Extracted data entries:

☆ ☆ ☆ ☆ ☆ ☆ ☆

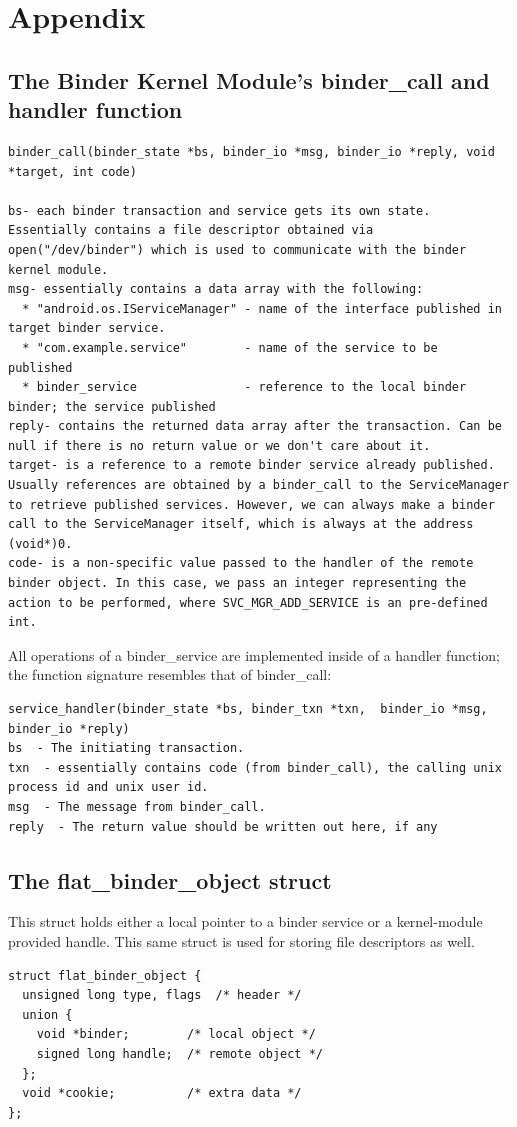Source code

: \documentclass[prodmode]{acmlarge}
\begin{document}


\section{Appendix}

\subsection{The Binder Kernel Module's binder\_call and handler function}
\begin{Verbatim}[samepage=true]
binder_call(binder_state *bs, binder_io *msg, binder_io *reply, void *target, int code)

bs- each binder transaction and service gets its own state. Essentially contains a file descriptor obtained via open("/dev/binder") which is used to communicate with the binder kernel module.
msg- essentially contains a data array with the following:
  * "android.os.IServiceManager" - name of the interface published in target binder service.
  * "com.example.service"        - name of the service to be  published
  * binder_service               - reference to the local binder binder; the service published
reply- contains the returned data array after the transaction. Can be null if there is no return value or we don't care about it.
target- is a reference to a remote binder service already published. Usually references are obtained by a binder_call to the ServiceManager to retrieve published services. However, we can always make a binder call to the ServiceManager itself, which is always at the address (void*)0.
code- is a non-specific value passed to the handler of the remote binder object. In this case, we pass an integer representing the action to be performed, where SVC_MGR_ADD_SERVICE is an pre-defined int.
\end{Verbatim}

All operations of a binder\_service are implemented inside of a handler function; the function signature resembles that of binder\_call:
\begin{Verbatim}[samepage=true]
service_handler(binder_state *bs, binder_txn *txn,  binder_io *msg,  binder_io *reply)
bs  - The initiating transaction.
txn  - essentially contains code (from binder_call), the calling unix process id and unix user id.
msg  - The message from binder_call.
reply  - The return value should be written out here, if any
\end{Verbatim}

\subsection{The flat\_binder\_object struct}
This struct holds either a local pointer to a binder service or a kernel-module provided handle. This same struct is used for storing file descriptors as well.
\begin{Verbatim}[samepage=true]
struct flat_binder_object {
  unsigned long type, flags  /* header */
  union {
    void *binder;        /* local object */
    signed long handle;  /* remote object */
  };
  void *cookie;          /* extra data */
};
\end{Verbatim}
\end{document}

☆ ☆ ☆ ☆ ☆ ☆ ☆

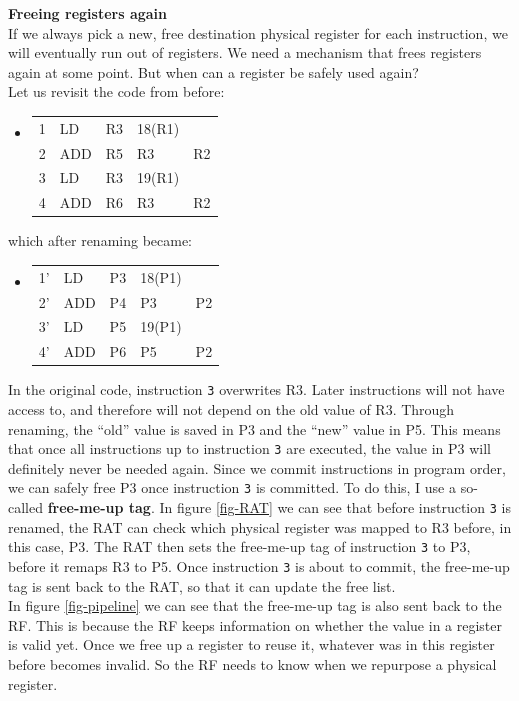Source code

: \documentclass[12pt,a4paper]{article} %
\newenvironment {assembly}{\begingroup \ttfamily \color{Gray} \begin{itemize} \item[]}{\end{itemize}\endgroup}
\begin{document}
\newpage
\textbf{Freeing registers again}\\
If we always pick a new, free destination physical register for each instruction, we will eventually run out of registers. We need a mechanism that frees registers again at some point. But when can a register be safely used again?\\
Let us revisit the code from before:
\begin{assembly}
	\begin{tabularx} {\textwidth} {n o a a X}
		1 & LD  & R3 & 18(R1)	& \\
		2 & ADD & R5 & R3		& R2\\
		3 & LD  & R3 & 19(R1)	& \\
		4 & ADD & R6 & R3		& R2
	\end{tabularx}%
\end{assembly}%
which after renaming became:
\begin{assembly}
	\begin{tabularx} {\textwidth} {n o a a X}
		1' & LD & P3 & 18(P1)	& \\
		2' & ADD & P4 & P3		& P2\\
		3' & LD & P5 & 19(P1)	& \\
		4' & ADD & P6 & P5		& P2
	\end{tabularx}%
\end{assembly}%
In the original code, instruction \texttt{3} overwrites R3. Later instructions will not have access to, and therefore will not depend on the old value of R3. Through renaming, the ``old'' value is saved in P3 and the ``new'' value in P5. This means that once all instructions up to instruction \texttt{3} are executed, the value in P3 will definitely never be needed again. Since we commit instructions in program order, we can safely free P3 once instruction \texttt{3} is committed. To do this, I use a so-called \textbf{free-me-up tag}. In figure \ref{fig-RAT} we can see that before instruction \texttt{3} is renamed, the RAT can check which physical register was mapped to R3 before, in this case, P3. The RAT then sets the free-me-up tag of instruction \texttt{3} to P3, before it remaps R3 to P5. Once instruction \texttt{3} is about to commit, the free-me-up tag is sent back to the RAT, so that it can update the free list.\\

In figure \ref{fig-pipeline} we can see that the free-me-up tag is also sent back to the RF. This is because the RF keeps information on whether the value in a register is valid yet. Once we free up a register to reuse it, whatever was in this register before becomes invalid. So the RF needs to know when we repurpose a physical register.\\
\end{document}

☆ ☆ ☆ ☆ ☆ ☆ ☆

When a line among the entries above contains "which", copy it.

▶ **PROBLEM SOLUTION**
bs- each binder transaction and service gets its own state. Essentially contains a file descriptor obtained via open("/dev/binder") which is used to communicate with the binder kernel module.
target- is a reference to a remote binder service already published. Usually references are obtained by a binder_call to the ServiceManager to retrieve published services. However, we can always make a binder call to the ServiceManager itself, which is always at the address (void*)0.
which after renaming became:
In the original code, instruction \texttt{3} overwrites R3. Later instructions will not have access to, and therefore will not depend on the old value of R3. Through renaming, the ``old'' value is saved in P3 and the ``new'' value in P5. This means that once all instructions up to instruction \texttt{3} are executed, the value in P3 will definitely never be needed again. Since we commit instructions in program order, we can safely free P3 once instruction \texttt{3} is committed. To do this, I use a so-called \textbf{free-me-up tag}. In figure \ref{fig-RAT} we can see that before instruction \texttt{3} is renamed, the RAT can check which physical register was mapped to R3 before, in this case, P3. The RAT then sets the free-me-up tag of instruction \texttt{3} to P3, before it remaps R3 to P5. Once instruction \texttt{3} is about to commit, the free-me-up tag is sent back to the RAT, so that it can update the free list.\\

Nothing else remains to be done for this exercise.